The distinction between object communication and meta-communication is not merely academic; it’s extremely practical, and it is recognized that the difference between these two forms of communication is essential in untangling lots of conflicts and understanding a wide variety of interpersonal communication interactions. Actually, you use this distinction every day, perhaps without realizing it. For example, when you send someone an e-mail with a seemingly sarcastic comment and then put a smiley at the end, the smiley communicates about your communication; it says something like “this message is not to be taken literally; I’m trying to be humorous.” The smiley is a meta-message; it’s a message about a message. When you say, in preface to some comment, “I’m not sure about this but....” you’re communicating a message about a message; you’re commenting on the message and asking that it be understood with the qualification that you may be wrong. When you conclude a comment with “I’m only kidding” you’re meta-communicating; you’re communicating about the communication.
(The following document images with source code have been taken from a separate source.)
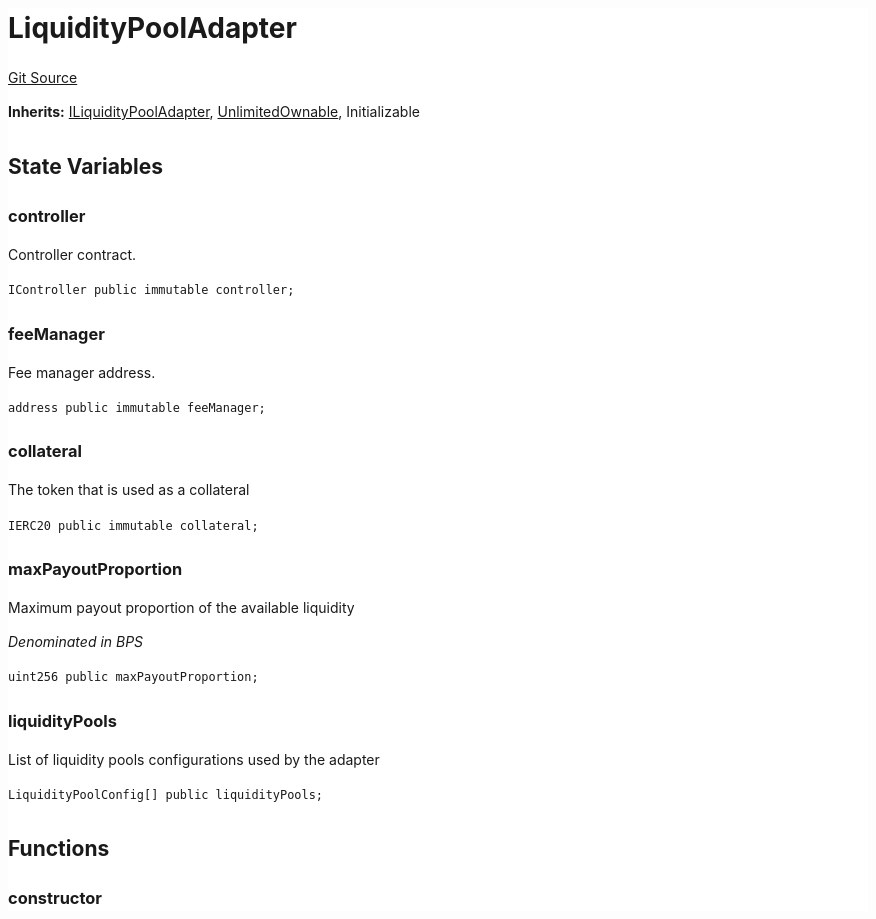 # LiquidityPoolAdapter
[Git Source](https://github.com/solidant/unlimited-contracts/blob/06933827b140eb30ab8723aa85a9cdce2333525a/src/liquidity-pools/LiquidityPoolAdapter.sol)

**Inherits:**
[ILiquidityPoolAdapter](/src/interfaces/ILiquidityPoolAdapter.sol/contract.ILiquidityPoolAdapter.md), [UnlimitedOwnable](/src/shared/UnlimitedOwnable.sol/contract.UnlimitedOwnable.md), Initializable


## State Variables
### controller
Controller contract.


```solidity
IController public immutable controller;
```


### feeManager
Fee manager address.


```solidity
address public immutable feeManager;
```


### collateral
The token that is used as a collateral


```solidity
IERC20 public immutable collateral;
```


### maxPayoutProportion
Maximum payout proportion of the available liquidity

*Denominated in BPS*


```solidity
uint256 public maxPayoutProportion;
```


### liquidityPools
List of liquidity pools configurations used by the adapter


```solidity
LiquidityPoolConfig[] public liquidityPools;
```


## Functions
### constructor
In relationship communication you often talk in meta-language and say things like, “we really need to talk about the way we communicate when we’re out with company” or “you’re too critical” or “I love when you tell me how much you love me.” In fact, it might be argued that relationship or couples therapy is largely (though not entirely) a process of exploring your communication patterns through communication, through talking about the way you talk to and about each other. And, of course, you can use nonverbal messages to meta-communicate. You can wink at someone to indicate that you’re only kidding, look longingly into another eyes when you say “I love you” to show that you really mean it, or sneer after saying “Yeah, that was great,” with the sneer contradicting the literal meaning of the verbal message.

All non-verbal elements of communication are sometimes called ‘meta-communication’, from the Greek word ‘meta’ meaning ‘beyond’ or ‘in addition to’. ‘Meta-communication’ is therefore something ‘in addition to the communication’ and we must always be aware of its existence. It is essential to remember that the meta-communication which accompanies any message is very powerful. The receiver will use these clues to help them to interpret what you mean, but more importantly they will often take the meaning from the meta-communication rather than from the words themselves, particularly when what you are saying conflicts with what you are doing. If, for example, you are angry but trying to hide your anger you must be aware of your body posture, the way you use your eyes, gestures and facial expressions, and the tone of your voice, which may well give you away. Similarly, in writing, the ‘tone of your voice’ may show.

The verbalization of attributions between partners could lead into the process of “intentional meta-communication” as described by Perlmutter and Hatfield (1980). These authors claim that while meta-communication accompanies all messages and is often unconscious, intentional meta-communication occurs when people talk consciously about the relational context of their messages.

The possibilities for actual change in the relationship begin at the level of intentional meta-communication. Newman (1981) claims, “To what extent intentional meta-communication actually occurs, and actually facilitates relational change, is a subject in need of further investigation” (Newman, 1981, p. 129).